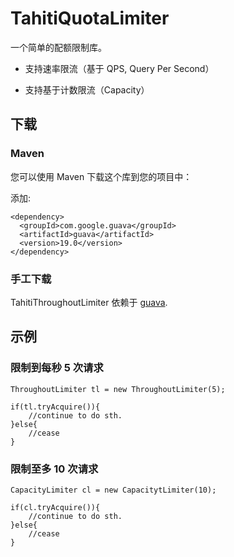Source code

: # TahitiQuotaLimiter

一个简单的配额限制库。

- 支持速率限流（基于 QPS, Query Per Second）

- 支持基于计数限流（Capacity）

## 下载

### Maven

您可以使用 Maven 下载这个库到您的项目中：

添加:

```
<dependency>
  <groupId>com.google.guava</groupId>
  <artifactId>guava</artifactId>
  <version>19.0</version>
</dependency>
```

### 手工下载

TahitiThroughoutLimiter 依赖于 [guava](https://github.com/google/guava/wiki/Release19).



## 示例

### 限制到每秒 5 次请求

```
ThroughoutLimiter tl = new ThroughoutLimiter(5);

if(tl.tryAcquire()){
	//continue to do sth.
}else{
	//cease
} 
```

### 限制至多 10 次请求

```
CapacityLimiter cl = new CapacitytLimiter(10);

if(cl.tryAcquire()){
	//continue to do sth.
}else{
	//cease
} 
```
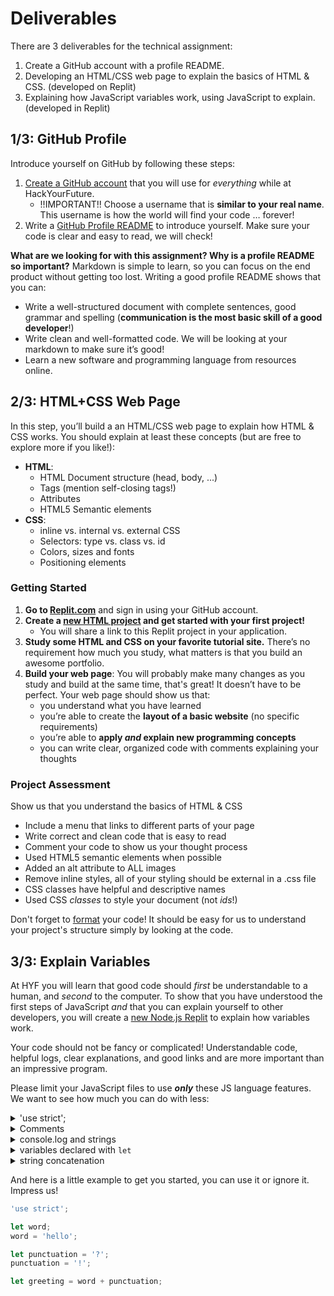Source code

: # Deliverables

There are 3 deliverables for the technical assignment:

1. Create a GitHub account with a profile README.
2. Developing an HTML/CSS web page to explain the basics of HTML & CSS. (developed on Replit)
3. Explaining how JavaScript variables work, using JavaScript to explain. (developed in Replit)

## 1/3: GitHub Profile

Introduce yourself on GitHub by following these steps:

1. [Create a GitHub account](https://www.wikihow.com/Create-an-Account-on-GitHub) that you will use for _everything_ while at HackYourFuture.
   - !!IMPORTANT!! Choose a username that is **similar to your real name**. This username is how the world will find your code … forever!
2. Write a [GitHub Profile README](https://docs.github.com/en/github/setting-up-and-managing-your-github-profile/customizing-your-profile/managing-your-profile-readme) to introduce yourself. Make sure your code is clear and easy to read, we will check!

**What are we looking for with this assignment? Why is a profile README so important?** Markdown is simple to learn, so you can focus on the end product without getting too lost. Writing a good profile README shows that you can:

- Write a well-structured document with complete sentences, good grammar and spelling (**communication is the most basic skill of a good developer**!)
- Write clean and well-formatted code. We will be looking at your markdown to make sure it’s good!
- Learn a new software and programming language from resources online.

## 2/3: HTML+CSS Web Page

In this step, you’ll build a an HTML/CSS web page to explain how HTML & CSS works. You should explain at least these concepts (but are free to explore more if you like!):

- **HTML**:
  - HTML Document structure (head, body, ...)
  - Tags (mention self-closing tags!)
  - Attributes
  - HTML5 Semantic elements
- **CSS**:
  - inline vs. internal vs. external CSS
  - Selectors: type vs. class vs. id
  - Colors, sizes and fonts
  - Positioning elements

### Getting Started

1. **Go to [Replit.com](https://replit.com/)** and sign in using your GitHub account.
2. **Create a [new HTML project](https://replit.com/new/html) and get started with your first project!**
   - You will share a link to this Replit project in your application.
3. **Study some HTML and CSS on your favorite tutorial site.** There’s no requirement how much you study, what matters is that you build an awesome portfolio.
4. **Build your web page**: You will probably make many changes as you study and build at the same time, that's great! It doesn’t have to be perfect. Your web page should show us that:
   - you understand what you have learned
   - you’re able to create the **layout of a basic website** (no specific requirements)
   - you’re able to **apply _and_ explain new programming concepts**
   - you can write clear, organized code with comments explaining your thoughts

### Project Assessment

Show us that you understand the basics of HTML & CSS

- Include a menu that links to different parts of your page
- Write correct and clean code that is easy to read
- Comment your code to show us your thought process
- Used HTML5 semantic elements when possible
- Added an alt attribute to ALL images
- Remove inline styles, all of your styling should be external in a .css file
- CSS classes have helpful and descriptive names
- Used CSS _classes_ to style your document (not _ids_!)

Don't forget to [format](https://studio.code.org/docs/concepts/html/formatting-html/) your code! It should be easy for us to understand your project's structure simply by looking at the code.

## 3/3: Explain Variables

At HYF you will learn that good code should _first_ be understandable to a human, and _second_ to the computer. To show that you have understood the first steps of JavaScript _and_ that you can explain yourself to other developers, you will create a [new Node.js Replit](https://replit.com/new/nodejs) to explain how variables work.

Your code should not be fancy or complicated! Understandable code, helpful logs, clear explanations, and good links and are more important than an impressive program.

Please limit your JavaScript files to use _**only**_ these JS language features. We want to see how much you can do with less:

<details>
<summary>'use strict';</summary>
<br>

You should write `'use strict';` at the top of each file. This will help you catch some mistakes by telling JS to be more ... strict.

```js
'use strict';
```

</details>

<details>
<summary>Comments</summary>
<br>

Comments are code that the computer ignores. They are there only to help other people understand what you wrote.

```js
'use strict';

/*
  block comments can be many lines long

  - this is
  - helpful

  for writing longer explanations
  or including links - https://www.youtube.com/watch?v=Jvrszgiexg0
*/

// in-line comments are only one line long

// they're helpful to give a short explanation about a couple lines

```

</details>

<details>
<summary>console.log and strings</summary>
<br>

Strings are any text wrapped in quotes. You can use double quotes (`"`), single quotes (`'`) or back-ticks (`\``) to create a string.

`console.log` lets you print text to the console. The simplest way to do this is writing a string in the parenthesis like so:

```js
'use strict';

// prints 'hello!' to the console
console.log('hello!'); // -> 'hello!'

// prints 'good bye.' to the console
console.log('good bye.'); // -> 'good bye.'
```

</details>

<details>
<summary>variables declared with <code>let</code></summary>
<br>

There are 3 ways to declare a variable in JavaScript: `let`, `const` and `var`. You only need to understand and use `let`, you do not need to explain the others or compare them to `let`.

Try your best to use helpful variable names, this will make your code much easier for others to read!

```js
'use strict';

/*
  there are 4 important words to pay attention to when studying variables:

  declare:
    creating a new variable in program memory

  assign:
    storing a value in a variable for later

  initialize:
    assigning a value to a variable when it is declared

  read:
    using a value that is stored in a variable

*/

// declare a variable named `oneVariable` and initialize it to 'hello'
let oneVariable = 'hello';
// assign a new value to this variable
oneVariable = 'hello!';
// read the value stored in `oneVariable` and log it to the console
console.log(oneVariable); // -> 'hello'

// declare a variable without initializing it
let anotherVariable;
// assign a value to this variable
anotherVariable = 'good bye';
// read the value and log it to the console
console.log(anotherVariable); // -> 'good bye'
```

Here are three mistakes you will probably make, can you figure out how to fix them?

> Hint: you may want to create a file for each error and explain how to fix them ;)

```js
'use strict';

// assigning a value to a variable that has not been declared
undeclaredVariable = 'huh?'; // ReferenceError: undeclaredVariable is not defined
```

```js
'use strict';

// reading from a variable that has not been declared
console.log(undeclaredVariable); // ReferenceError: undeclaredVariable is not defined
```

```js
'use strict';

let declaredTwice = 'hi';
let declaredTwice = 'bye'; // SyntaxError: Identifier 'declaredTwice' has already been declared
```

</details>

<details>
<summary>string concatenation</summary>
<br>

You can combine more than one string using `+`.

```js
'use strict';

// combines 'hello' and '!', then prints the new string
console.log('hello' + '!'); // -> 'hello!'

// you can concatenate two strings and assign that to a variable
let greeting = 'h' + 'i';
console.log(greeting); // -> 'hi'

// you can also concatenate strings that are stored in a variable
let excitedGreeting = greeting + '!';
console.log(excitedGreeting); // -> 'hi!'
```

</details>

And here is a little example to get you started, you can use it or ignore it. Impress us!

```js
'use strict';

let word;
word = 'hello';

let punctuation = '?';
punctuation = '!';

let greeting = word + punctuation;
```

### Problem requirements
Go through the listing above and find each line that contains "these", then copy it.

### Exercise response
Introduce yourself on GitHub by following these steps:
In this step, you’ll build a an HTML/CSS web page to explain how HTML & CSS works. You should explain at least these concepts (but are free to explore more if you like!):
Please limit your JavaScript files to use _**only**_ these JS language features. We want to see how much you can do with less:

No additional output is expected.